Wendell Berry once wrote about the beauty of an old woman crocheting - a job she knows she will never finish - and that the joy of the time spent making something beautiful is the real product she was creating. The Inuit used to throw away a carving once finished - the joy again was in the making! We need to account for both the inner and outer products of our work.

Our concern with "time" is a false one. The concepts and pressures of time are generated out of wrongful action and purposes. Greed inflates the importance of time to where it controls our lives.

We need instead to learn how to focus more fully on the present. We need to learn to choose what is important to do and not do, and to rediscover how to allow ourselves the freedom to be fully immersed in what we are doing - be it extraordinary or mundane.

Washing dishes without the "pressure of time" doesn't take significantly more or less time. But it becomes "timeless" - how long it takes isn't that important, and the experience isn't clouded by the constant pressure to be done and on to other, more important, things.
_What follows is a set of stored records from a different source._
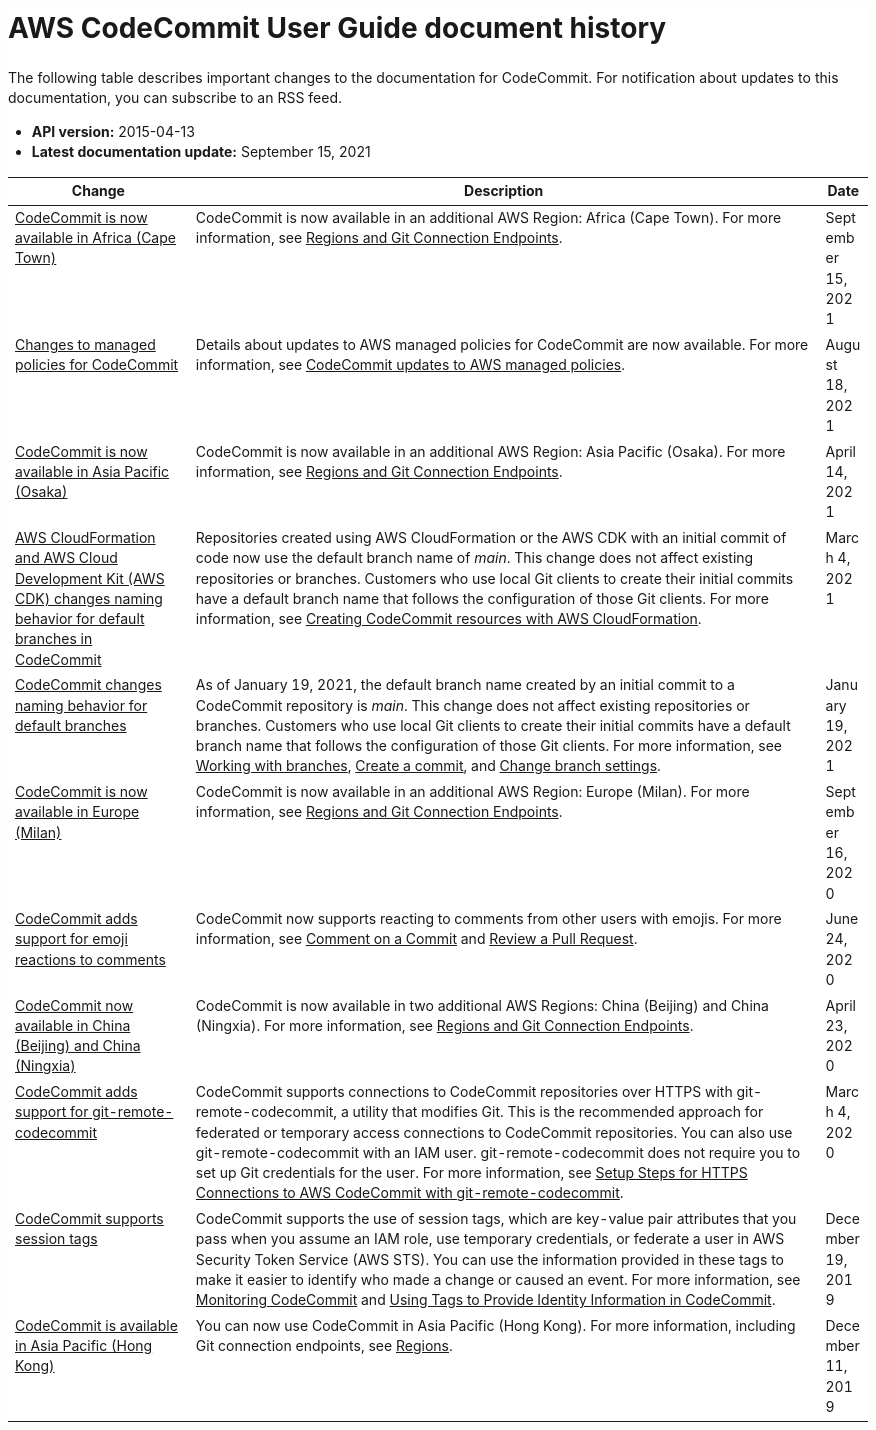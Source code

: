 # AWS CodeCommit User Guide document history<a name="history"></a>

The following table describes important changes to the documentation for CodeCommit\. For notification about updates to this documentation, you can subscribe to an RSS feed\.
+ **API version:** 2015\-04\-13
+ **Latest documentation update:** September 15, 2021

| Change | Description | Date | 
| --- |--- |--- |
| [CodeCommit is now available in Africa \(Cape Town\)](#history) | CodeCommit is now available in an additional AWS Region: Africa \(Cape Town\)\. For more information, see [Regions and Git Connection Endpoints](https://docs.aws.amazon.com/codecommit/latest/userguide/regions.html)\. | September 15, 2021 | 
| [Changes to managed policies for CodeCommit](#history) | Details about updates to AWS managed policies for CodeCommit are now available\. For more information, see [CodeCommit updates to AWS managed policies](https://docs.aws.amazon.com/codecommit/latest/userguide/auth-and-access-control-iam-identity-based-access-control.htm.html#security-iam-awsmanpol-updates)\. | August 18, 2021 | 
| [CodeCommit is now available in Asia Pacific \(Osaka\)](#history) | CodeCommit is now available in an additional AWS Region: Asia Pacific \(Osaka\)\. For more information, see [Regions and Git Connection Endpoints](https://docs.aws.amazon.com/codecommit/latest/userguide/regions.html)\. | April 14, 2021 | 
| [AWS CloudFormation and AWS Cloud Development Kit \(AWS CDK\) changes naming behavior for default branches in CodeCommit](#history) | Repositories created using AWS CloudFormation or the AWS CDK with an initial commit of code now use the default branch name of *main*\. This change does not affect existing repositories or branches\. Customers who use local Git clients to create their initial commits have a default branch name that follows the configuration of those Git clients\. For more information, see [Creating CodeCommit resources with AWS CloudFormation](https://docs.aws.amazon.com/codecommit/latest/userguide/cloudformation-codecommit.html)\. | March 4, 2021 | 
| [CodeCommit changes naming behavior for default branches](#history) | As of January 19, 2021, the default branch name created by an initial commit to a CodeCommit repository is *main*\. This change does not affect existing repositories or branches\. Customers who use local Git clients to create their initial commits have a default branch name that follows the configuration of those Git clients\. For more information, see [Working with branches](https://docs.aws.amazon.com/codecommit/latest/userguide/branches.html), [Create a commit](https://docs.aws.amazon.com/codecommit/latest/userguide/how-to-create-commit.html), and [Change branch settings](https://docs.aws.amazon.com/codecommit/latest/userguide/how-to-change-branch.html)\. | January 19, 2021 | 
| [CodeCommit is now available in Europe \(Milan\)](#history) | CodeCommit is now available in an additional AWS Region: Europe \(Milan\)\. For more information, see [Regions and Git Connection Endpoints](https://docs.aws.amazon.com/codecommit/latest/userguide/regions.html)\. | September 16, 2020 | 
| [CodeCommit adds support for emoji reactions to comments](#history) | CodeCommit now supports reacting to comments from other users with emojis\. For more information, see [Comment on a Commit](https://docs.aws.amazon.com/codecommit/latest/userguide/how-to-commit-comment.html) and [Review a Pull Request](https://docs.aws.amazon.com/codecommit/latest/userguide/how-to-review-pull-request.html)\. | June 24, 2020 | 
| [CodeCommit now available in China \(Beijing\) and China \(Ningxia\)](#history) | CodeCommit is now available in two additional AWS Regions: China \(Beijing\) and China \(Ningxia\)\. For more information, see [Regions and Git Connection Endpoints](https://docs.aws.amazon.com/codecommit/latest/userguide/regions.html)\. | April 23, 2020 | 
| [CodeCommit adds support for git\-remote\-codecommit](#history) | CodeCommit supports connections to CodeCommit repositories over HTTPS with git\-remote\-codecommit, a utility that modifies Git\. This is the recommended approach for federated or temporary access connections to CodeCommit repositories\. You can also use git\-remote\-codecommit with an IAM user\. git\-remote\-codecommit does not require you to set up Git credentials for the user\. For more information, see [Setup Steps for HTTPS Connections to AWS CodeCommit with git\-remote\-codecommit](https://docs.aws.amazon.com/codecommit/latest/userguide/setting-up-git-remote-codecommit.html)\. | March 4, 2020 | 
| [CodeCommit supports session tags](#history) | CodeCommit supports the use of session tags, which are key\-value pair attributes that you pass when you assume an IAM role, use temporary credentials, or federate a user in AWS Security Token Service \(AWS STS\)\. You can use the information provided in these tags to make it easier to identify who made a change or caused an event\. For more information, see [Monitoring CodeCommit](https://docs.aws.amazon.com/codecommit/latest/userguide/monitoring.html) and [Using Tags to Provide Identity Information in CodeCommit](https://docs.aws.amazon.com/codecommit/latest/userguide/security-iam.html#security_iam_service-with-iam-tags-identity)\. | December 19, 2019 | 
| [CodeCommit is available in Asia Pacific \(Hong Kong\)](#history) | You can now use CodeCommit in Asia Pacific \(Hong Kong\)\. For more information, including Git connection endpoints, see [Regions](https://docs.aws.amazon.com/codecommit/latest/userguide/regions.html)\. | December 11, 2019 |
That pressure changes our lives - whether talking with a stranger or doing some work which we could otherwise love. It causes us to draw back from opportunities which arise during our day which might be more time-consuming. Yet these can be the very opportunities that result in deeper and richer relationships and lives. A vicious circle develops where whatever we're doing gives us less and less reward, and we feel more and more strongly the urges to spend less and less time on it!

Some people have concluded that time is more scarce and precious than money. They say we should go to school longer, work longer, sleep less. But where would we find new dreams, and what would happen to that wonderful place in-between sleep and wakefulness where the solution to problems so often arise?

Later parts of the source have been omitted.